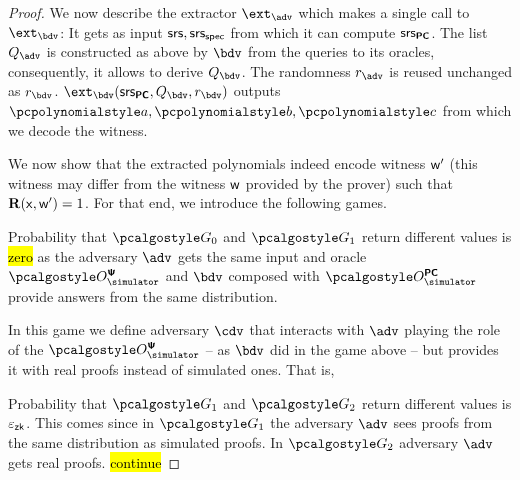 \documentclass[runningheads,11pt]{llncs}
\begin{document}
\begin{proof}
  We now describe the extractor $\ext_\adv$ which makes a single call to
  $\ext_{\bdv}$: It gets as input $\mathsf{srs}, \mathsf{srs_{spec}}$ from which it can compute
  $\mathsf{srs}_{{\bm{\mathsf{PC}}}}$. The list $\qadv$ is constructed as above by $\bdv$ from the
  queries to its oracles, consequently, it allows to derive $\qbdv$.  The
  randomness $\radv$ is reused unchanged as $\rbdv$.
  $\ext_{\bdv}(\srs_{\PCOM}, \qbdv, \rbdv)$ outputs $\p{a}, \p{b}, \p{c}$ from
  which we decode the witness.


  We now show that the extracted polynomials indeed encode witness $\mathsf{w}'$ (this
  witness may differ from the witness $\mathsf{w}$ provided by the prover) such that
  $\mathbf{R}(\mathsf{x}, \mathsf{w}') = 1$. For that end, we introduce the following games.

   Probability that $\game{0}$ and $\game{1}$
  return different values is \hl{zero} as the adversary $\adv$ gets the same
  input and oracle $\oraclesps$ and $\bdv$ composed with $\oraclespcom$ provide
  answers from the same distribution.
 
   In this game we define adversary $\cdv$ that interacts with
  $\adv$ playing the role of the $\oraclesps$ -- as $\bdv$ did in the game above
  -- but provides it with real proofs instead of simulated ones. That is,

  Probability that $\game{1}$ and $\game{2}$
  return different values is $\varepsilon_{\mathsf{zk}}$. This comes since in $\game{1}$ the
  adversary $\adv$ sees proofs from the same distribution as simulated
  proofs. In $\game{2}$ adversary $\adv$ gets real proofs.  \hl{continue}


\end{proof}
\end{document}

◆ How to complete this task: Return, exactly as they stand, the lines from the opening line of the listing through the line with "it can compute", both ends counted, and no pictures.

◆ Written answer:
 \documentclass[runningheads,11pt]{llncs}
\begin{document}
\begin{proof}
  We now describe the extractor $\ext_\adv$ which makes a single call to
  $\ext_{\bdv}$: It gets as input $\mathsf{srs}, \mathsf{srs_{spec}}$ from which it can compute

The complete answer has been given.